Emergency Kit: Everything You Need to Have in Your Go BagErinBehan
It’s been a rough week for the world, what with the earthquake, tsunami and nuclear disaster, and it has me (and random people who I’ve spoken with recently) thinking about preparation. Specifically am I prepared for a close-to-home disaster?
The question takes on even more pertinence when I consider that I have a child depending on me (and one on the way) for his/her own survival.
The sad answer is “no.” I have enough food to scrape together some rather ill-conceived meals for a couple of days … as long as I had gas for my stove. I probably have a bottle of water lying around somewhere. And, I did just go to the bank, so there’s some cash in my wallet.
I’m not being flippant, I’m just being honest: I am not prepared for a disaster. Which got me thinking, what exactly should a person have in their house, in a basic emergency supply kit? I’ve outlined not only what to have, but where to buy it.
According to FEMA:
WHAT TO HAVE: One gallon of water per person, per day for a minimum of three days for drinking and sanitation for evacuation. The Red Cross suggests a two-week supply for home.

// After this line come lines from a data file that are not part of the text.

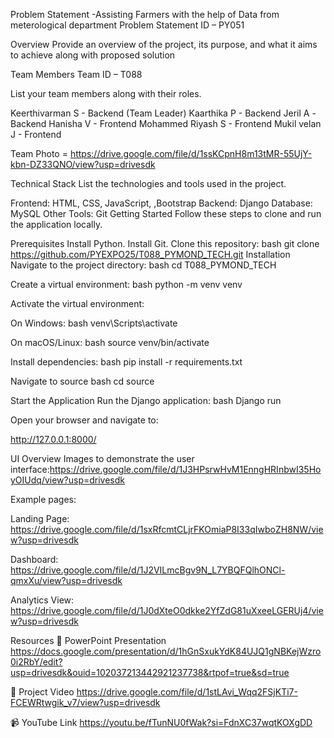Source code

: Problem Statement -Assisting Farmers with the help of Data from meterological department
Problem Statement ID – PY051


Overview
Provide an overview of the project, its purpose, and what it aims to achieve along with proposed solution

Team Members
Team ID – T088

List your team members along with their roles.

Keerthivarman S - Backend (Team Leader)
Kaarthika P - Backend
Jeril A -Backend
Hanisha V - Frontend
Mohammed Riyash S - Frontend 
Mukil velan J - Frontend

Team Photo = https://drive.google.com/file/d/1ssKCpnH8m13tMR-55UjY-kbn-DZ33QNO/view?usp=drivesdk

Technical Stack
List the technologies and tools used in the project. 

Frontend: HTML, CSS, JavaScript, ,Bootstrap
Backend: Django
Database: MySQL
Other Tools: Git
Getting Started
Follow these steps to clone and run the application locally.

Prerequisites
Install Python.
Install Git.
Clone this repository: bash git clone https://github.com/PYEXPO25/T088_PYMOND_TECH.git
Installation
Navigate to the project directory: bash cd T088_PYMOND_TECH

Create a virtual environment: bash python -m venv venv

Activate the virtual environment:

On Windows: bash venv\Scripts\activate

On macOS/Linux: bash source venv/bin/activate

Install dependencies: bash pip install -r requirements.txt

Navigate to source bash cd source

Start the Application
Run the Django application: bash Django run

Open your browser and navigate to:

http://127.0.0.1:8000/

UI Overview
Images to demonstrate the user interface:https://drive.google.com/file/d/1J3HPsrwHvM1EnngHRInbwI35HoyOIUdq/view?usp=drivesdk

Example pages:

Landing Page: https://drive.google.com/file/d/1sxRfcmtCLjrFKOmiaP8I33qIwboZH8NW/view?usp=drivesdk

Dashboard: https://drive.google.com/file/d/1J2VILmcBgv9N_L7YBQFQlhONCl-qmxXu/view?usp=drivesdk

Analytics View: https://drive.google.com/file/d/1J0dXteO0dkke2YfZdG81uXxeeLGERUj4/view?usp=drivesdk

Resources
📄 PowerPoint Presentation
https://docs.google.com/presentation/d/1hGnSxukYdK84UJQ1gNBKejWzro0i2RbY/edit?usp=drivesdk&ouid=102037213442921237738&rtpof=true&sd=true

🎥 Project Video
https://drive.google.com/file/d/1stLAvi_Wqq2FSjKTi7-FCEWRtwgik_v7/view?usp=drivesdk

📹 YouTube Link
https://youtu.be/fTunNU0fWak?si=FdnXC37wqtKOXgDD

WHERE TO BUY: Coleman makes a 5-gallon water carrier ($17.62 each). A family of four would need at least three to meet the one-gallon/per person/day requirement for three days.

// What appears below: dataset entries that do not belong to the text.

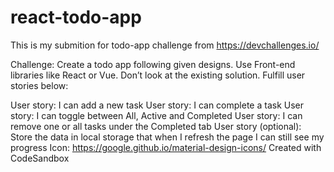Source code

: # react-todo-app

This is my submition for todo-app challenge from https://devchallenges.io/

Challenge: Create a todo app following given designs. Use Front-end libraries like React or Vue. Don’t look at the existing solution. Fulfill user stories below:

User story: I can add a new task
User story: I can complete a task
User story: I can toggle between All, Active and Completed
User story: I can remove one or all tasks under the Completed tab
User story (optional): Store the data in local storage that when I refresh the page I can still see my progress
Icon: https://google.github.io/material-design-icons/
Created with CodeSandbox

WHAT TO HAVE: A three-day supply of non-perishable food for evacuation. The Red Cross suggests a two-week supply for home.

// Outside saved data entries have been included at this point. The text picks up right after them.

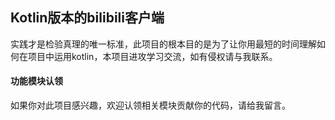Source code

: ## Kotlin版本的bilibili客户端

实践才是检验真理的唯一标准，此项目的根本目的是为了让你用最短的时间理解如何在项目中运用kotlin，本项目进攻学习交流，如有侵权请与我联系。

#### 功能模块认领

如果你对此项目感兴趣，欢迎认领相关模块贡献你的代码，请给我留言。
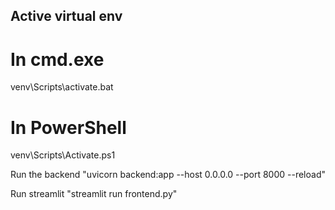 ## Active virtual env
# In cmd.exe
venv\Scripts\activate.bat
# In PowerShell
venv\Scripts\Activate.ps1


Run the backend "uvicorn backend:app --host 0.0.0.0 --port 8000 --reload"

Run streamlit "streamlit run frontend.py"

WHERE/WHAT TO BUY: Most can be bought at the grocery store. Try to balance your groups between fruits/vegetables (canned and dried), grains (whole grain crackers, cereals, pasta and rice) and proteins (canned fish or chicken, beans, peanut butter, nuts, meat jerky, protein bars, etc). You can also buy pre-made food and water kits. And don’t forget the can opener!
WHAT TO HAVE: A battery powered radio with extra batteries or a hand-crank radio and a NOAA Weather Radio with tone alert.
WHERE TO BUY: Safety Central has a long list of battery, hand-crank and NOAA Weather Radios from $21.90 to $159.99.
WHAT TO HAVE: Flashlight and extra batteries.
WHERE TO BUY: The hardware or outdoor store. Best to buy a waterproof, shock-resistant LED flashlight something like this one ($14.99). And don’t forget backup batteries.
WHAT TO HAVE: First-aid kit.
WHERE TO BUY: You can assemble one yourself, or buy one pre-made like this one from the Red Cross ($24.95). If you take important prescription medicine, it’s best to have at least an extra week’s supply on hand.
WHAT TO HAVE: Whistle signal.
WHERE TO BUY: This howler whistle ($4.25) looks like just the overkill you’d want in a disaster scenario.
WHAT TO BUY: Dust mask, plastic sheeting and duct tape.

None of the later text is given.